Néanmoins, la ville de Montréal a fait un bond en avant en janvier 2015 alors qu'elle se donnait un grand défi de créer finalement une vraie trame verte.

Après beaucoup de pression de la part du public, le comité exécutif de la Ville de Montréal a approuvé un nouvel objectif pour les espaces naturels dans le Schéma d'aménagement et de développement de l'agglomération de Montréal. 

On a décidé de passer de 6 % du territoire en espaces protégés à 10 %.

La section 2.3 du Schéma contient un engagement formel : « Les propositions du schéma visent à ce que la superficie terrestre des aires protégées atteigne 10 % contribuant ainsi davantage à l'atteinte de l'objectif du PMAD. »

Ce nouvel objectif de 10 % représente un accroissement des aires protégées d'au moins 2 000 hectares. Et maintenant, plus vite qu'on l'avait pensé, Montréal se trouve devant la réalité de ce grand défi.

Dans l'arrondissement de Pierrefonds-Roxboro se trouve un corridor écologique du nom de L'Anse-à-l'Orme. Il s'agit de tout un système de forêts, de marécages et d'espaces marécageux. Une partie essentielle de cet écosystème est composée de 185 hectares de prairies humides qui sont des terres en friche.
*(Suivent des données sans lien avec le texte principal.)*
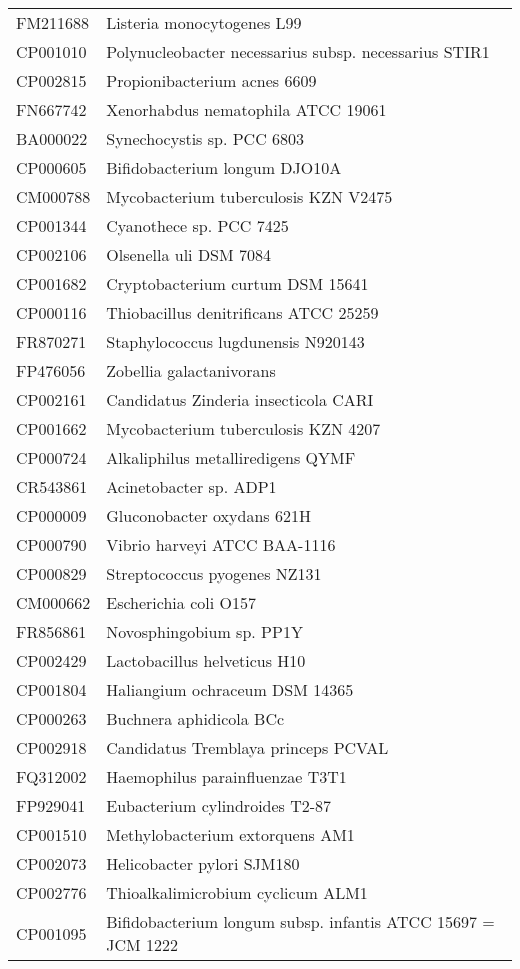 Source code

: \begin{longtable}{ll}
FM211688 & Listeria monocytogenes L99\\
CP001010 & Polynucleobacter necessarius subsp. necessarius STIR1\\
CP002815 & Propionibacterium acnes 6609\\
FN667742 & Xenorhabdus nematophila ATCC 19061\\
BA000022 & Synechocystis sp. PCC 6803\\
CP000605 & Bifidobacterium longum DJO10A\\
CM000788 & Mycobacterium tuberculosis KZN V2475\\
CP001344 & Cyanothece sp. PCC 7425\\
CP002106 & Olsenella uli DSM 7084\\
CP001682 & Cryptobacterium curtum DSM 15641\\
CP000116 & Thiobacillus denitrificans ATCC 25259\\
FR870271 & Staphylococcus lugdunensis N920143\\
FP476056 & Zobellia galactanivorans\\
CP002161 & Candidatus Zinderia insecticola CARI\\
CP001662 & Mycobacterium tuberculosis KZN 4207\\
CP000724 & Alkaliphilus metalliredigens QYMF\\
CR543861 & Acinetobacter sp. ADP1\\
CP000009 & Gluconobacter oxydans 621H\\
CP000790 & Vibrio harveyi ATCC BAA-1116\\
CP000829 & Streptococcus pyogenes NZ131\\
CM000662 & Escherichia coli O157\\
FR856861 & Novosphingobium sp. PP1Y\\
CP002429 & Lactobacillus helveticus H10\\
CP001804 & Haliangium ochraceum DSM 14365\\
CP000263 & Buchnera aphidicola BCc\\
CP002918 & Candidatus Tremblaya princeps PCVAL\\
FQ312002 & Haemophilus parainfluenzae T3T1\\
FP929041 & Eubacterium cylindroides T2-87\\
CP001510 & Methylobacterium extorquens AM1\\
CP002073 & Helicobacter pylori SJM180\\
CP002776 & Thioalkalimicrobium cyclicum ALM1\\
CP001095 & Bifidobacterium longum subsp. infantis ATCC 15697 = JCM 1222\\

\end{longtable}
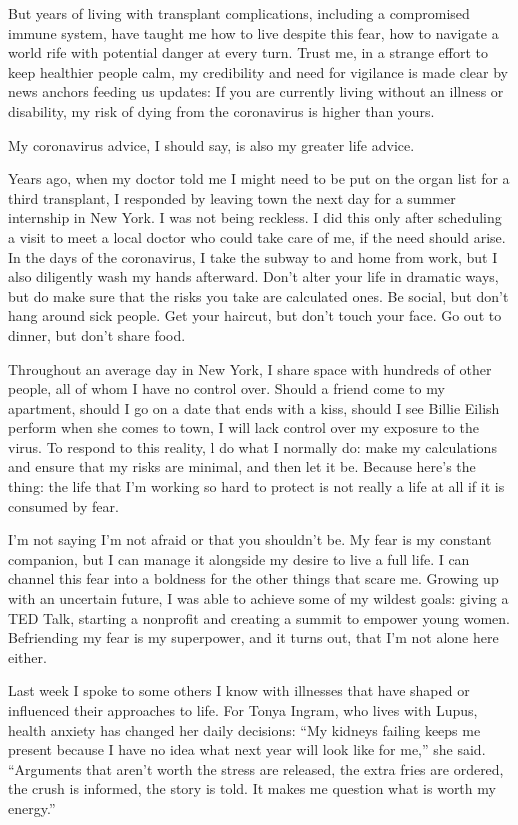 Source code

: But years of living with transplant complications, including a
compromised immune system, have taught me how to live despite this fear,
how to navigate a world rife with potential danger at every turn. Trust
me, in a strange effort to keep healthier people calm, my credibility
and need for vigilance is made clear by news anchors feeding us updates:
If you are currently living without an illness or disability, my risk of
dying from the coronavirus is higher than yours.

My coronavirus advice, I should say, is also my greater life advice.

Years ago, when my doctor told me I might need to be put on the organ
list for a third transplant, I responded by leaving town the next day
for a summer internship in New York. I was not being reckless. I did
this only after scheduling a visit to meet a local doctor who could take
care of me, if the need should arise. In the days of the coronavirus, I
take the subway to and home from work, but I also diligently wash my
hands afterward. Don't alter your life in dramatic ways, but do make
sure that the risks you take are calculated ones. Be social, but don't
hang around sick people. Get your haircut, but don't touch your face. Go
out to dinner, but don't share food.

Throughout an average day in New York, I share space with hundreds of
other people, all of whom I have no control over. Should a friend come
to my apartment, should I go on a date that ends with a kiss, should I
see Billie Eilish perform when she comes to town, I will lack control
over my exposure to the virus. To respond to this reality, l do what I
normally do: make my calculations and ensure that my risks are minimal,
and then let it be. Because here's the thing: the life that I'm working
so hard to protect is not really a life at all if it is consumed by
fear.

I'm not saying I'm not afraid or that you shouldn't be. My fear is my
constant companion, but I can manage it alongside my desire to live a
full life. I can channel this fear into a boldness for the other things
that scare me. Growing up with an uncertain future, I was able to
achieve some of my wildest goals: giving a TED Talk, starting a
nonprofit and creating a summit to empower young women. Befriending my
fear is my superpower, and it turns out, that I'm not alone here either.

Last week I spoke to some others I know with illnesses that have shaped
or influenced their approaches to life. For Tonya Ingram, who lives with
Lupus, health anxiety has changed her daily decisions: ``My kidneys
failing keeps me present because I have no idea what next year will look
like for me,'' she said. ``Arguments that aren't worth the stress are
released, the extra fries are ordered, the crush is informed, the story
is told. It makes me question what is worth my energy.''

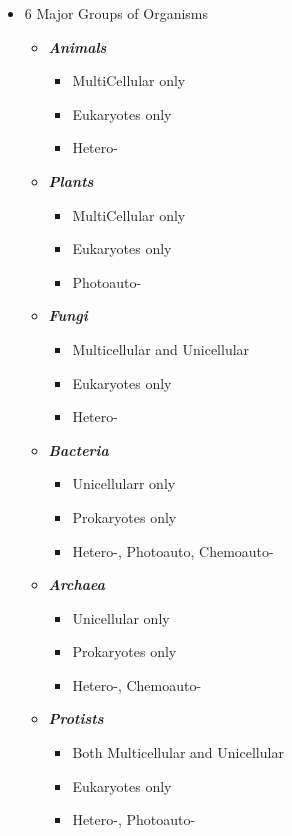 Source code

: \documentclass[10pt, oneside]{article}
\begin{document}
\begin{itemize}
	\item 6 Major Groups of Organisms
	
	\begin{itemize}
	\item \textbf{\emph{Animals}}
	
	\begin{itemize}
		\item MultiCellular only
		\item Eukaryotes only
		\item Hetero-
	\end{itemize}
	\item \textbf{\emph{Plants}}
	
	\begin{itemize}
		\item MultiCellular only
		\item Eukaryotes only
		\item Photoauto-
	\end{itemize}
	\item \textbf{\emph{Fungi}}
	
	\begin{itemize}
		\item Multicellular and Unicellular
		\item Eukaryotes only
		\item Hetero-
	\end{itemize}
	\item \textbf{\emph{Bacteria}}
	
	\begin{itemize}
		\item Unicellularr only
		\item Prokaryotes only
		\item Hetero-, Photoauto, Chemoauto-
	\end{itemize}
	\item \textbf{\emph{Archaea}}
	
	\begin{itemize}
		\item Unicellular only
		\item Prokaryotes only
		\item Hetero-, Chemoauto-
	\end{itemize}
	\item \textbf{\emph{Protists}}
	
	\begin{itemize}
		\item Both Multicellular and Unicellular
		\item Eukaryotes only
		\item Hetero-, Photoauto-
	\end{itemize}
	\end{itemize}
\end{itemize}
\end{document}
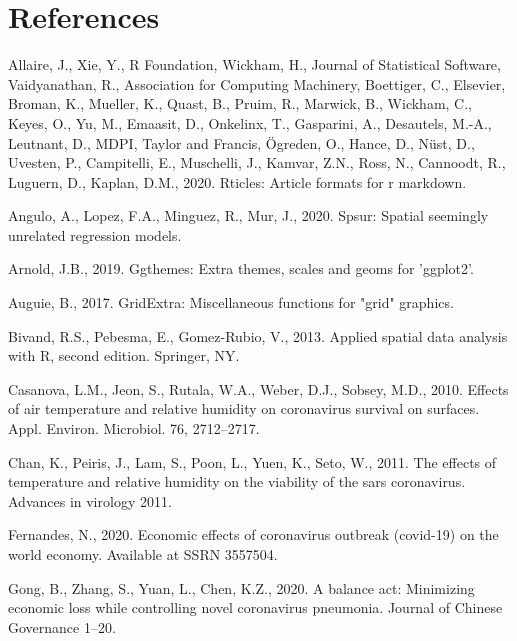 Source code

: \documentclass[]{elsarticle} %
\begin{document}
\hypertarget{references}{%
\section*{References}\label{references}}

\hypertarget{refs}{}
\leavevmode\hypertarget{ref-Allaire2020}{}%
Allaire, J., Xie, Y., R Foundation, Wickham, H., Journal of Statistical
Software, Vaidyanathan, R., Association for Computing Machinery,
Boettiger, C., Elsevier, Broman, K., Mueller, K., Quast, B., Pruim, R.,
Marwick, B., Wickham, C., Keyes, O., Yu, M., Emaasit, D., Onkelinx, T.,
Gasparini, A., Desautels, M.-A., Leutnant, D., MDPI, Taylor and Francis,
Ögreden, O., Hance, D., Nüst, D., Uvesten, P., Campitelli, E.,
Muschelli, J., Kamvar, Z.N., Ross, N., Cannoodt, R., Luguern, D.,
Kaplan, D.M., 2020. Rticles: Article formats for r markdown.

\leavevmode\hypertarget{ref-Angulo2020spsur}{}%
Angulo, A., Lopez, F.A., Minguez, R., Mur, J., 2020. Spsur: Spatial
seemingly unrelated regression models.

\leavevmode\hypertarget{ref-Arnold2019}{}%
Arnold, J.B., 2019. Ggthemes: Extra themes, scales and geoms for
'ggplot2'.

\leavevmode\hypertarget{ref-Auguie2017gridextra}{}%
Auguie, B., 2017. GridExtra: Miscellaneous functions for "grid"
graphics.

\leavevmode\hypertarget{ref-Bivand2013}{}%
Bivand, R.S., Pebesma, E., Gomez-Rubio, V., 2013. Applied spatial data
analysis with R, second edition. Springer, NY.

\leavevmode\hypertarget{ref-Casanova2010effects}{}%
Casanova, L.M., Jeon, S., Rutala, W.A., Weber, D.J., Sobsey, M.D., 2010.
Effects of air temperature and relative humidity on coronavirus survival
on surfaces. Appl. Environ. Microbiol. 76, 2712--2717.

\leavevmode\hypertarget{ref-Chan2011effects}{}%
Chan, K., Peiris, J., Lam, S., Poon, L., Yuen, K., Seto, W., 2011. The
effects of temperature and relative humidity on the viability of the
sars coronavirus. Advances in virology 2011.

\leavevmode\hypertarget{ref-Fernandes2020economic}{}%
Fernandes, N., 2020. Economic effects of coronavirus outbreak (covid-19)
on the world economy. Available at SSRN 3557504.

\leavevmode\hypertarget{ref-Gong2020balance}{}%
Gong, B., Zhang, S., Yuan, L., Chen, K.Z., 2020. A balance act:
Minimizing economic loss while controlling novel coronavirus pneumonia.
Journal of Chinese Governance 1--20.
\end{document}
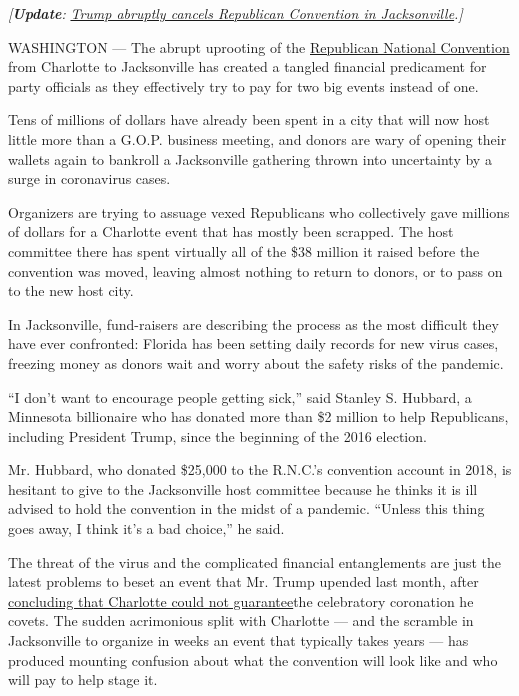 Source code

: \emph{{[}\textbf{\textbf{Update}}:}
\href{https://www.nytimes.com/2020/07/23/us/politics/jacksonville-rnc.html}{\emph{Trump
abruptly cancels Republican Convention in Jacksonville}}\emph{.{]}}

WASHINGTON --- The abrupt uprooting of the
\href{https://www.nytimes.com/2020/07/14/us/politics/republican-convention-jacksonville-virus-outdoors.html}{Republican
National Convention} from Charlotte to Jacksonville has created a
tangled financial predicament for party officials as they effectively
try to pay for two big events instead of one.

Tens of millions of dollars have already been spent in a city that will
now host little more than a G.O.P. business meeting, and donors are wary
of opening their wallets again to bankroll a Jacksonville gathering
thrown into uncertainty by a surge in coronavirus cases.

Organizers are trying to assuage vexed Republicans who collectively gave
millions of dollars for a Charlotte event that has mostly been scrapped.
The host committee there has spent virtually all of the \$38 million it
raised before the convention was moved, leaving almost nothing to return
to donors, or to pass on to the new host city.

In Jacksonville, fund-raisers are describing the process as the most
difficult they have ever confronted: Florida has been setting daily
records for new virus cases, freezing money as donors wait and worry
about the safety risks of the pandemic.

``I don't want to encourage people getting sick,'' said Stanley S.
Hubbard, a Minnesota billionaire who has donated more than \$2 million
to help Republicans, including President Trump, since the beginning of
the 2016 election.

Mr. Hubbard, who donated \$25,000 to the R.N.C.'s convention account in
2018, is hesitant to give to the Jacksonville host committee because he
thinks it is ill advised to hold the convention in the midst of a
pandemic. ``Unless this thing goes away, I think it's a bad choice,'' he
said.

The threat of the virus and the complicated financial entanglements are
just the latest problems to beset an event that Mr. Trump upended last
month, after
\href{https://www.nytimes.com/2020/06/10/us/politics/republican-national-convention-jacksonville-florida.html}{concluding
that Charlotte could not guarantee}the celebratory coronation he covets.
The sudden acrimonious split with Charlotte --- and the scramble in
Jacksonville to organize in weeks an event that typically takes years
--- has produced mounting confusion about what the convention will look
like and who will pay to help stage it.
Dans le langage du Schéma, ces terrains font partie intégrale de la trame verte : « La Trame verte de l'agglomération se définit d'abord et avant tout par les éléments du territoire, soit les bois, les milieux humides et les friches naturelles. »

Ces champs à Pierrefonds représentent le seul grand morceau des aires naturelles contiguës qui subsistent dans l'île de Montréal - et seulement un dixième de ce qu'il faut conserver pour atteindre l'objectif du Schéma !

Mais en juin 2015, le maire Denis Coderre et le maire de l'arrondissement de Pierrefonds-Roxboro, Jim Beis, ont annoncé un développement massif d'au moins 5 000 unités d'habitation qui détruira ces prairies humides qui sont essentielles si on veut réellement avoir une trame verte chez nous.

Malheureusement, Monsieur Coderre et le comité exécutif insistent pour faire avancer les bulldozers, mais ils agissent en contradiction flagrante avec le Schéma et le PMAD. Le comité local des citoyens Sauvons l'Anse-à-l'Orme est déjà devant les tribunaux, lui aussi convaincu que la Ville ne peut pas détruire ces prairies si importantes pour l'environnement. Une lutte acharnée commence, et les citoyens ont l'appui de la Fondation David Suzuki, de Sierra Club Québec, du Conseil régional de l'environnement de Montréal, de Projet générations et de la Coalition Verte, entre autres.

Le grand défi environnemental sera difficile - et c'est très logique, puisque les forces de destruction qui ont déjà éliminé 90 % de nos milieux naturels humides sont toujours en marche.

Le temps de la vérité approche pour la Ville de Montréal. Il faut préserver les prairies humides de Pierrefonds pour que nous puissions nous joindre à Toronto, à Vancouver et à d'autres grandes villes dans une démarche environnementale qui est vraiment une question de vie ou de mort.